To accomplish that goal, the Russian hackers set up command-and-control networks inside the United States, where the hacking activity could be directed. By running those command and control systems domestically, they evaded some of the sensors set up by the National Security Agency, one of the nation’s largest collectors of foreign signals intelligence. The agency is prohibited from operating inside the United States.
In addition to trying to get a deeper understanding on what the Russian spies took, the task force will also examine what is needed to fix existing computer networks and to ensure no other vulnerabilities remain in government networks. The task force will also begin the process of trying to put new procedures in place to try to prevent similar vulnerabilities from being exploited by adversarial powers.
Representative Adam B. Schiff, Democrat of California and the chairman of the House Intelligence Committee, said in a statement that Congress would conduct detailed investigations.

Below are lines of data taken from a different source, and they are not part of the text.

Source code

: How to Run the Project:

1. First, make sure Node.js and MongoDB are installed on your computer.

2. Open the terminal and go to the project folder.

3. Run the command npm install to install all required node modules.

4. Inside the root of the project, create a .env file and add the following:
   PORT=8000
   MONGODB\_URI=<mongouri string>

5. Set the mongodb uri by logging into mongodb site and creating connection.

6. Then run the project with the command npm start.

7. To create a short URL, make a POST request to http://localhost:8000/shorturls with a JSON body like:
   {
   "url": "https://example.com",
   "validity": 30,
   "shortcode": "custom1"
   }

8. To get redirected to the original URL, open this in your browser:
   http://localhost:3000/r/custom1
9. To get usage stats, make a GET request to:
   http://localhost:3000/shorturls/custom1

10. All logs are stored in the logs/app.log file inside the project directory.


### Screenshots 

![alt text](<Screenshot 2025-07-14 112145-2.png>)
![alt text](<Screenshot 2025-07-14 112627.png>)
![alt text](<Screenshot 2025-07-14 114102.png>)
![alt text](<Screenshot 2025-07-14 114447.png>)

“It’s clear from the scale of this compromise that we have a lot of work to do to harden our defenses, shore up the government’s cybersecurity practices, improve the quality of intelligence collection on cyberthreat actors and increase cooperation, both within government and with the private sector to identify, fix and defend against these threats,” he said.

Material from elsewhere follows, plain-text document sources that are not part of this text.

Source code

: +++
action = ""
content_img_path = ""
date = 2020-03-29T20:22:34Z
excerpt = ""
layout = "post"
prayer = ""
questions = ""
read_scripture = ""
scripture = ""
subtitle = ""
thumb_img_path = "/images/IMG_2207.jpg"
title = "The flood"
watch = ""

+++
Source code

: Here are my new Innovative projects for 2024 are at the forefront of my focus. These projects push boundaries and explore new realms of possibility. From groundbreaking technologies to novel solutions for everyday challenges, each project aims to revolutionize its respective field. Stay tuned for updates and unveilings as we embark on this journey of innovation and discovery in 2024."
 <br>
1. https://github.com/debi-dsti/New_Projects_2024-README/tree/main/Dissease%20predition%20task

The characterization of the intrusion as an “intelligence gathering effort” is significant because it shows there is no indication yet that the Russians had planted malware in American systems that is intended to cause disruptions to power grids or alter data in government or private databases.
But in interviews over the past two weeks, both government and private officials have said they are still discovering the scope of the intrusions, and it may take months to figure out whether Russia or others may make more malicious use of “back doors” they placed in the systems.
The statement by the office of the director of national intelligence, the National Security Agency, the F.B.I. and the Department of Homeland Security appeared very similar in wording to one the White House was preparing to release nearly two weeks ago. But it was pulled back after Mr. Trump erupted at his intelligence briefers and said they had no evidence to link the action to Russia.
Mr. Trump has not addressed the hack, which happened on his watch, apart from one series of tweets that suggested any alarm was the work of the news media. Mr. Biden, in contrast, has suggested that Mr. Trump is ignoring a major threat to national security, and said that once in office he may seek “in kind” retaliation — though that could be difficult, since the United States is far more vulnerable to network attacks than is Russia.
Mr. Biden has acknowledged that the government he is inheriting in a little more than two weeks is riddled with so many intrusions in its systems that trusting the integrity of the systems on which the government runs will be next to impossible.
“I don’t know what the state of them is,” Mr. Biden said. “They’re clearly not safe right now.”
The joint statement on Tuesday announced the creation of a task force of officials from the F.B.I., Cybersecurity and Infrastructure Security Agency and intelligence agencies, to be known as the Cyber Unified Coordination Group.